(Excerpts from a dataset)
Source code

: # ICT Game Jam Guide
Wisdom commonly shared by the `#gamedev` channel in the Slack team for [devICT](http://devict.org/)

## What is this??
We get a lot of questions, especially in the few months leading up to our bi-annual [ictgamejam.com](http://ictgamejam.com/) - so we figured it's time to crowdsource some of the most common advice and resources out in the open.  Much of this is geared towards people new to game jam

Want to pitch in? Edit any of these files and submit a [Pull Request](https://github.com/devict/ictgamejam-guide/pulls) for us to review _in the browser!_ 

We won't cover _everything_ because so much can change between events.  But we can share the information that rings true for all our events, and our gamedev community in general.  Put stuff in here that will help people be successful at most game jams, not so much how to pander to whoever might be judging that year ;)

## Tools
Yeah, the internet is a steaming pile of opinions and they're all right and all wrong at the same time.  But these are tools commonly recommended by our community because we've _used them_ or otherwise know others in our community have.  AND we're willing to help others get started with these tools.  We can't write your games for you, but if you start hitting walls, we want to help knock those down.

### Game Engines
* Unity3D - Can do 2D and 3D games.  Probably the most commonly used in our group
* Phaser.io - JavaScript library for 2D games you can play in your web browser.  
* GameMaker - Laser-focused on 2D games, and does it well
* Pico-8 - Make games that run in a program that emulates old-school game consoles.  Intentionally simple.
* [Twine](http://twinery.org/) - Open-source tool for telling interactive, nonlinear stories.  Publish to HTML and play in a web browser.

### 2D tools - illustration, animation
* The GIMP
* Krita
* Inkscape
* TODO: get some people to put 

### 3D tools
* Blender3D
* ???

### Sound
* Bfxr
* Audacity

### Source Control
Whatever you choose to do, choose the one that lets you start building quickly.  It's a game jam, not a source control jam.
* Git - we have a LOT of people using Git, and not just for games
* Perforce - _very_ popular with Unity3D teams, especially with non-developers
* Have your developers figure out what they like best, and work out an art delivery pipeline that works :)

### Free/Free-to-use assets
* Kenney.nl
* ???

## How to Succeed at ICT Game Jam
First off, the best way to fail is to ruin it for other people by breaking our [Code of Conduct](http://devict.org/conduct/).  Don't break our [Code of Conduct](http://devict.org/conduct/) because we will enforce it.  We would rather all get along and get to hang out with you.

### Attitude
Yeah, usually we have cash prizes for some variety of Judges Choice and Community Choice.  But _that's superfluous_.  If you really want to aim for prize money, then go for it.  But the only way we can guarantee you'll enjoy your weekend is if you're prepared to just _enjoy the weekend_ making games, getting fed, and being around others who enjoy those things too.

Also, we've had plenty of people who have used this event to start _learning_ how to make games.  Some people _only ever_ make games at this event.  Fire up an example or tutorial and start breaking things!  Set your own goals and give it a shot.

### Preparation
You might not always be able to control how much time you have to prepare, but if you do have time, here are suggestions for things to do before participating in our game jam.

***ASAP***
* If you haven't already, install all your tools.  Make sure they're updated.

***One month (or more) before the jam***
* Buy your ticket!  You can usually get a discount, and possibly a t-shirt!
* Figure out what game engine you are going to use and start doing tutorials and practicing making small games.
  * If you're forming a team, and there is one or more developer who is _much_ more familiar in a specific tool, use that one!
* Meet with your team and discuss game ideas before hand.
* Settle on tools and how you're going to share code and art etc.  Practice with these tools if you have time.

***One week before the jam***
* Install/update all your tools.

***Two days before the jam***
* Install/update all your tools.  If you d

Exercise directions —
A single figure is required: the number of lines above in which the string "more" appears.

The completed task —
2